Y a pesar de que la comisión
militar cumplirá con funciones exclusivamente técnicas, qué bueno sería
provocar encuentros entre generales y coroneles con mando de tropa y entre
comandantes de las Farc, con el claro propósito de intercambiar impresiones
alrededor de lo que ha significado para el país una guerra de 50 años, que
deviene profundamente degradada. Ello daría a los militares y en general a los
combatientes de ambos bandos, un talante distinto que el de meros instrumentos
de muerte. Todos tienen la capacidad discursiva para defender la causa sobre la
cual se mantienen en pie de lucha y proponer soluciones, reconociendo, por
ejemplo, que el orden establecido deviene profundamente débil e ilegítimo por
cuenta de la corrupción y por la cooptación mafiosa del Estado por parte de
élites mezquinas y corruptas.
Y esos encuentros discursivos
entre combatientes los debe llevar a la conclusión que lo mejor para el país es
ponerle fin al conflicto interno. Y ese diálogo también podría servir para que
tanto militares como guerrilleros sientan vergüenza, al tiempo que reconocen
que se trata de una guerra entre ejércitos incapaces de someter al adversario.

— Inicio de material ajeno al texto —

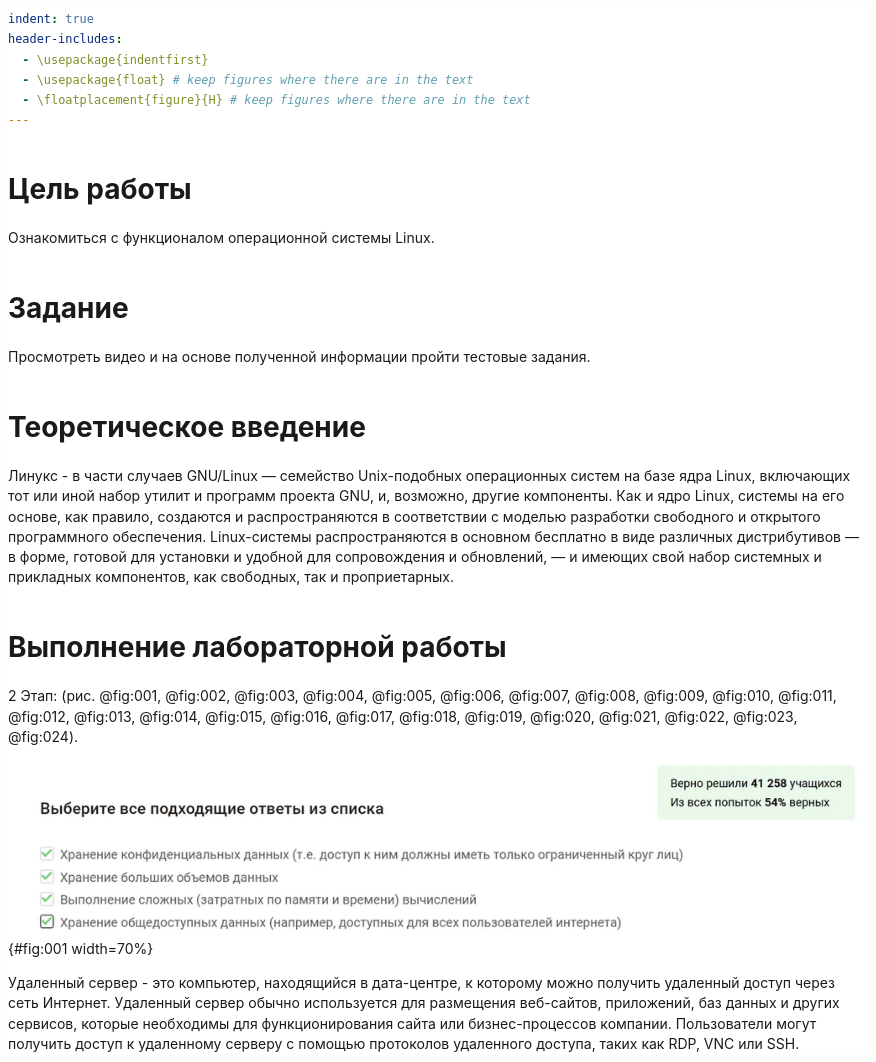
 ```yaml
indent: true
header-includes:
  - \usepackage{indentfirst}
  - \usepackage{float} # keep figures where there are in the text
  - \floatplacement{figure}{H} # keep figures where there are in the text
---
```


# Цель работы

Ознакомиться с функционалом операционной системы Linux.

# Задание

Просмотреть видео и на основе полученной информации пройти тестовые задания.

# Теоретическое введение

Линукс - в части случаев GNU/Linux — семейство Unix-подобных операционных систем на базе ядра Linux, включающих тот или иной набор утилит и программ проекта GNU, и, возможно, другие компоненты. Как и ядро Linux, системы на его основе, как правило, создаются и распространяются в соответствии с моделью разработки свободного и открытого программного обеспечения. Linux-системы распространяются в основном бесплатно в виде различных дистрибутивов — в форме, готовой для установки и удобной для сопровождения и обновлений, — и имеющих свой набор системных и прикладных компонентов, как свободных, так и проприетарных. 

# Выполнение лабораторной работы

2 Этап: (рис. @fig:001, @fig:002, @fig:003, @fig:004, @fig:005, @fig:006, @fig:007, @fig:008, @fig:009, @fig:010, @fig:011, @fig:012, @fig:013, @fig:014, @fig:015, @fig:016, @fig:017, @fig:018, @fig:019, @fig:020, @fig:021, @fig:022, @fig:023, @fig:024).

![Задание 1](image/1.png){#fig:001 width=70%}

Удаленный сервер - это компьютер, находящийся в дата-центре, к которому можно получить удаленный доступ через сеть Интернет. Удаленный сервер обычно используется для размещения веб-сайтов, приложений, баз данных и других сервисов, которые необходимы для функционирования сайта или бизнес-процессов компании. Пользователи могут получить доступ к удаленному серверу с помощью протоколов удаленного доступа, таких как RDP, VNC или SSH.
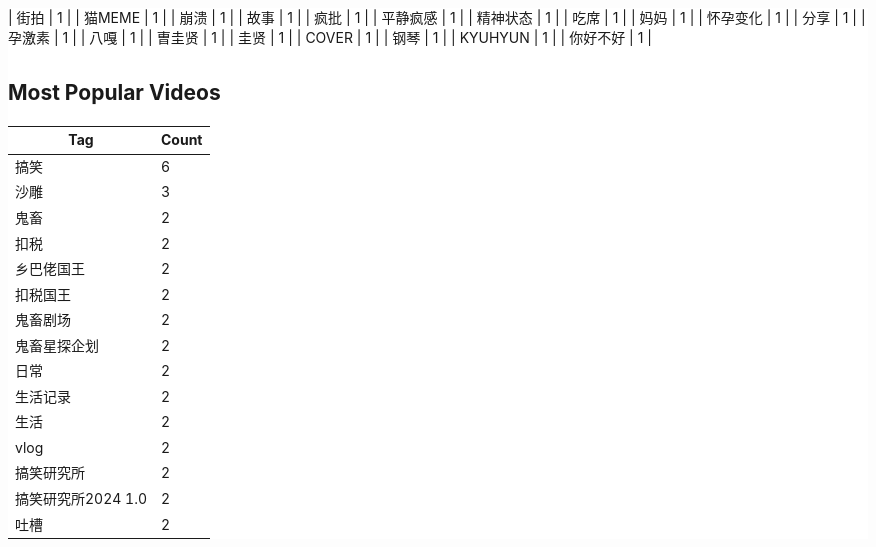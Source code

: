 | 街拍 | 1 |
| 猫MEME | 1 |
| 崩溃 | 1 |
| 故事 | 1 |
| 疯批 | 1 |
| 平静疯感 | 1 |
| 精神状态 | 1 |
| 吃席 | 1 |
| 妈妈 | 1 |
| 怀孕变化 | 1 |
| 分享 | 1 |
| 孕激素 | 1 |
| 八嘎 | 1 |
| 曺圭贤 | 1 |
| 圭贤 | 1 |
| COVER | 1 |
| 钢琴 | 1 |
| KYUHYUN | 1 |
| 你好不好 | 1 |


## Most Popular Videos
| Tag | Count |
| --- | --- |
| 搞笑 | 6 |
| 沙雕 | 3 |
| 鬼畜 | 2 |
| 扣税 | 2 |
| 乡巴佬国王 | 2 |
| 扣税国王 | 2 |
| 鬼畜剧场 | 2 |
| 鬼畜星探企划 | 2 |
| 日常 | 2 |
| 生活记录 | 2 |
| 生活 | 2 |
| vlog | 2 |
| 搞笑研究所 | 2 |
| 搞笑研究所2024 1.0 | 2 |
| 吐槽 | 2 |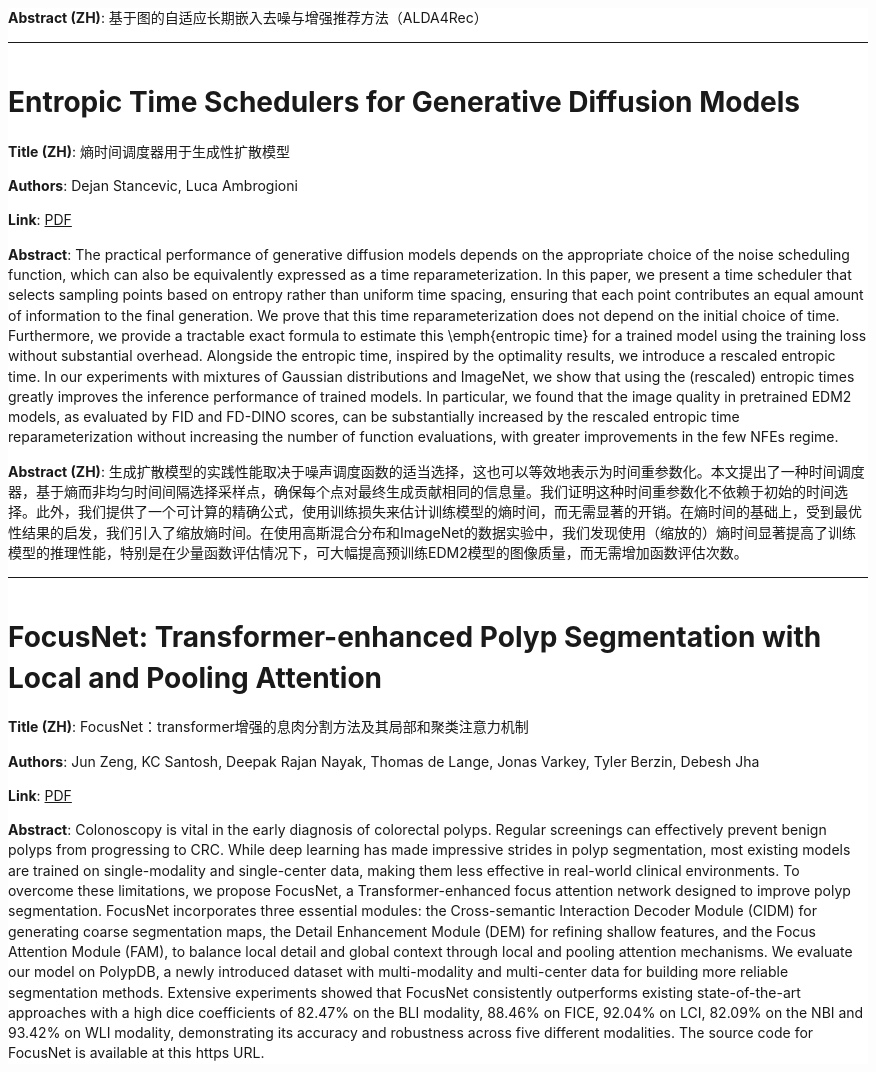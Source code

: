 **Abstract (ZH)**: 基于图的自适应长期嵌入去噪与增强推荐方法（ALDA4Rec） 

---
# Entropic Time Schedulers for Generative Diffusion Models 

**Title (ZH)**: 熵时间调度器用于生成性扩散模型 

**Authors**: Dejan Stancevic, Luca Ambrogioni  

**Link**: [PDF](https://arxiv.org/pdf/2504.13612)  

**Abstract**: The practical performance of generative diffusion models depends on the appropriate choice of the noise scheduling function, which can also be equivalently expressed as a time reparameterization. In this paper, we present a time scheduler that selects sampling points based on entropy rather than uniform time spacing, ensuring that each point contributes an equal amount of information to the final generation. We prove that this time reparameterization does not depend on the initial choice of time. Furthermore, we provide a tractable exact formula to estimate this \emph{entropic time} for a trained model using the training loss without substantial overhead. Alongside the entropic time, inspired by the optimality results, we introduce a rescaled entropic time. In our experiments with mixtures of Gaussian distributions and ImageNet, we show that using the (rescaled) entropic times greatly improves the inference performance of trained models. In particular, we found that the image quality in pretrained EDM2 models, as evaluated by FID and FD-DINO scores, can be substantially increased by the rescaled entropic time reparameterization without increasing the number of function evaluations, with greater improvements in the few NFEs regime. 

**Abstract (ZH)**: 生成扩散模型的实践性能取决于噪声调度函数的适当选择，这也可以等效地表示为时间重参数化。本文提出了一种时间调度器，基于熵而非均匀时间间隔选择采样点，确保每个点对最终生成贡献相同的信息量。我们证明这种时间重参数化不依赖于初始的时间选择。此外，我们提供了一个可计算的精确公式，使用训练损失来估计训练模型的熵时间，而无需显著的开销。在熵时间的基础上，受到最优性结果的启发，我们引入了缩放熵时间。在使用高斯混合分布和ImageNet的数据实验中，我们发现使用（缩放的）熵时间显著提高了训练模型的推理性能，特别是在少量函数评估情况下，可大幅提高预训练EDM2模型的图像质量，而无需增加函数评估次数。 

---
# FocusNet: Transformer-enhanced Polyp Segmentation with Local and Pooling Attention 

**Title (ZH)**: FocusNet：transformer增强的息肉分割方法及其局部和聚类注意力机制 

**Authors**: Jun Zeng, KC Santosh, Deepak Rajan Nayak, Thomas de Lange, Jonas Varkey, Tyler Berzin, Debesh Jha  

**Link**: [PDF](https://arxiv.org/pdf/2504.13597)  

**Abstract**: Colonoscopy is vital in the early diagnosis of colorectal polyps. Regular screenings can effectively prevent benign polyps from progressing to CRC. While deep learning has made impressive strides in polyp segmentation, most existing models are trained on single-modality and single-center data, making them less effective in real-world clinical environments. To overcome these limitations, we propose FocusNet, a Transformer-enhanced focus attention network designed to improve polyp segmentation. FocusNet incorporates three essential modules: the Cross-semantic Interaction Decoder Module (CIDM) for generating coarse segmentation maps, the Detail Enhancement Module (DEM) for refining shallow features, and the Focus Attention Module (FAM), to balance local detail and global context through local and pooling attention mechanisms. We evaluate our model on PolypDB, a newly introduced dataset with multi-modality and multi-center data for building more reliable segmentation methods. Extensive experiments showed that FocusNet consistently outperforms existing state-of-the-art approaches with a high dice coefficients of 82.47% on the BLI modality, 88.46% on FICE, 92.04% on LCI, 82.09% on the NBI and 93.42% on WLI modality, demonstrating its accuracy and robustness across five different modalities. The source code for FocusNet is available at this https URL.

Y que este hecho hace que esta guerra interna sea inútil por cuanto quienes
luchan en ella no están allí para ganarla o perderla, sino para consolidar una
forma de vida que reproduce una cultura de la violencia que se extiende al
grueso de la sociedad.
Por ello, quienes intentan ver a
los miembros de la Fuerza Pública como intocables soldados de porcelana, o como meros instrumentos generadores de
miedo y violencia, terminan haciéndole un flaco favor a la comprensión social
del honor, la moral y la mística militar. Por el contrario, quienes apoyan la
idea de que se sienten frente a frente con el enemigo, terminan reconociendo que
hay algo más importante que el honor militar: la vida.